On notera cependant que la plupart des points énumérés se retrouvent à des degrés diverts tant chez les Mâlikites que chez les communautés juives du Maghreb, surtout en milieu berbère. Cette concordance pour­rait s'expliquer en partie par le substrat commun de l'Islam et du Ju­daïsme nord-africain.

Néanmoins, cette similarité entre Juifs et Ibàdites ne devrait pas nous faire perdre de vue les différences qui existent entre eux. On laissera de côté celles qui ont trait aux sources religieuses des deux groupes.

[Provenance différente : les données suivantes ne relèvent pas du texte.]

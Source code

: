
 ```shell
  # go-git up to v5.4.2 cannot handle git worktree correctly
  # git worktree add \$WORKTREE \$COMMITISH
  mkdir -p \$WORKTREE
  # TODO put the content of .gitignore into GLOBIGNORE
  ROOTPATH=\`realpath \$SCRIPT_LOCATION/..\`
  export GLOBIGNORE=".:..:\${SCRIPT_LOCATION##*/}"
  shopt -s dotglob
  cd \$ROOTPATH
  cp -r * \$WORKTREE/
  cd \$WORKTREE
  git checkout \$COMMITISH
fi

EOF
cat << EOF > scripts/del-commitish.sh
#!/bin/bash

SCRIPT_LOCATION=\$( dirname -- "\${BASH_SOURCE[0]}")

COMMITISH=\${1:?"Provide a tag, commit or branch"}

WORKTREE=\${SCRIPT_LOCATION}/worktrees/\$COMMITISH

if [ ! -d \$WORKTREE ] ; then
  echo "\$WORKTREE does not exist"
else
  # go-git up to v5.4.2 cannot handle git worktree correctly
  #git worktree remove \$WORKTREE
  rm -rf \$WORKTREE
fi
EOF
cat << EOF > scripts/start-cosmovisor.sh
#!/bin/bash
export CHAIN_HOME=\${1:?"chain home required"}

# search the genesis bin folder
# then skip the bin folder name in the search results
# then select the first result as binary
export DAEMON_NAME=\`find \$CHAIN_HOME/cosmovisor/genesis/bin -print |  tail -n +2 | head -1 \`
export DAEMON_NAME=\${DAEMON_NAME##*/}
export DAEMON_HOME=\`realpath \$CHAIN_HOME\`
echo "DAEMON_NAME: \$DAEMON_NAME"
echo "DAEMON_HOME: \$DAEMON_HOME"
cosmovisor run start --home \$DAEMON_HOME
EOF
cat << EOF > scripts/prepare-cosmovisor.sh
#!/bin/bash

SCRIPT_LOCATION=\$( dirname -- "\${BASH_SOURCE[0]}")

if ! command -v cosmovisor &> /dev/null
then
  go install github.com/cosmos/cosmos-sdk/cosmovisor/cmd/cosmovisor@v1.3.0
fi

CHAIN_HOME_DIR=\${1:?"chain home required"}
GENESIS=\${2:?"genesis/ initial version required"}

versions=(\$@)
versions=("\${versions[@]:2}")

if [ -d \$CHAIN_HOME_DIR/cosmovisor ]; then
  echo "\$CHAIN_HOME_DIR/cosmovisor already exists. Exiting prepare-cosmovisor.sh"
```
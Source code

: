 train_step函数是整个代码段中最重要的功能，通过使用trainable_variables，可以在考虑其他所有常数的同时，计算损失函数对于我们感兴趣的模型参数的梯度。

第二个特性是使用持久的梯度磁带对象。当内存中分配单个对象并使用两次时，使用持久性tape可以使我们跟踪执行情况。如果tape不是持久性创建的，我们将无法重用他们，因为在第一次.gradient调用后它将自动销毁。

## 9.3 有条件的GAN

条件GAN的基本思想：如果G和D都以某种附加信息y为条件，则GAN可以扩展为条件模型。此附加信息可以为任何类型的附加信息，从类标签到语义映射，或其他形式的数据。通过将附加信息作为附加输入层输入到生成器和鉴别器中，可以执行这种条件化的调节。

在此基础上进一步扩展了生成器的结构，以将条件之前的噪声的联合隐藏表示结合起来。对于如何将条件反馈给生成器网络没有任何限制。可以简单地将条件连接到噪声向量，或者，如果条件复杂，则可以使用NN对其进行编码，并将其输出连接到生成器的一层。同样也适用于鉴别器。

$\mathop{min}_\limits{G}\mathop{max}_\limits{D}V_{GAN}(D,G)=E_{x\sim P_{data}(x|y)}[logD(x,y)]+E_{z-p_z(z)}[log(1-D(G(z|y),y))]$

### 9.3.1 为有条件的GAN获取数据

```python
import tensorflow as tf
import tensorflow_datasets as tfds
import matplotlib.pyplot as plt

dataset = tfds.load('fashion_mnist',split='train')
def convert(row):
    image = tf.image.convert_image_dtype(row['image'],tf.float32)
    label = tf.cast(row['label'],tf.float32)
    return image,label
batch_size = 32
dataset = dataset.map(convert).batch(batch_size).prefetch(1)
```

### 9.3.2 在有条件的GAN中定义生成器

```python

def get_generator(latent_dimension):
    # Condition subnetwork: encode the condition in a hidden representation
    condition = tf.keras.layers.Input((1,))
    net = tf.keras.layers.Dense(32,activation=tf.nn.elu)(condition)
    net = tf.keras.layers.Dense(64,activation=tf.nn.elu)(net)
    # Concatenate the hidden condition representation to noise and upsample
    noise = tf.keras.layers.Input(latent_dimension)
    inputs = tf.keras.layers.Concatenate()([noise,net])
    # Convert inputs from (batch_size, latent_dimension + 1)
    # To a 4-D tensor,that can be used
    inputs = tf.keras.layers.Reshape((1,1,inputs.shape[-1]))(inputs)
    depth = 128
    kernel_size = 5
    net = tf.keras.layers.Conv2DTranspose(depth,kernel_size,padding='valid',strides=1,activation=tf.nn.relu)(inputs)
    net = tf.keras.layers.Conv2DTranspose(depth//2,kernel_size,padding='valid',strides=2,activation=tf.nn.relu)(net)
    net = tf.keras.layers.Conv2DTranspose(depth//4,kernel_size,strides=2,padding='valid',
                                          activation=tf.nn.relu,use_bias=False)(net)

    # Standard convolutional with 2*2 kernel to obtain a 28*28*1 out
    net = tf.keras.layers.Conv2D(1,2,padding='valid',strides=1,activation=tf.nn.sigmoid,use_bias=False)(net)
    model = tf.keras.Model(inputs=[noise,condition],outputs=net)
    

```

Ainsi, la primauté de la religion se traduit chez les Ibàdites, à la dif­férence des Juifs, par un régime théocratique développé et solidement établi, incarné dans chaque ville du Mzab, par le Cercle (ou Collège) des Douze Reclus, halqat al-'azzâba présidé par le Cheikh.

Ces clercs se tiennent toutefois à l'écart des affaires courantes en abandonnant à l'assemblée des lai'cs jama'at al-'awàmm, la gestion des affaires temporelles et l'élaboration d'accords, ittifâqàt, sur l'or­ganisation de la cité. Les Juifs sont exclus de cette assemblée qui comprend, par contre, des représentants de la population arabe agré­gée. En cas de conflit entre les deux instances, le dernier mot est dévolu à l'assemblée des clercs qui dispose d'une arme redoutable, l'excommunication, tebri'a utilisée plus fréquemment que le niddüy chez les Juifs, Chez ces derniers, la personne excommuniée peut tou­jours assister à la prière dans la Synagogue alors que chez les Ibadites, elle reste exclue de la mosquée jusqu'à la levée de l'anathème: si elle est mourante, on lui refuse de faire pénitence et d'être inhumée conformément aux rites.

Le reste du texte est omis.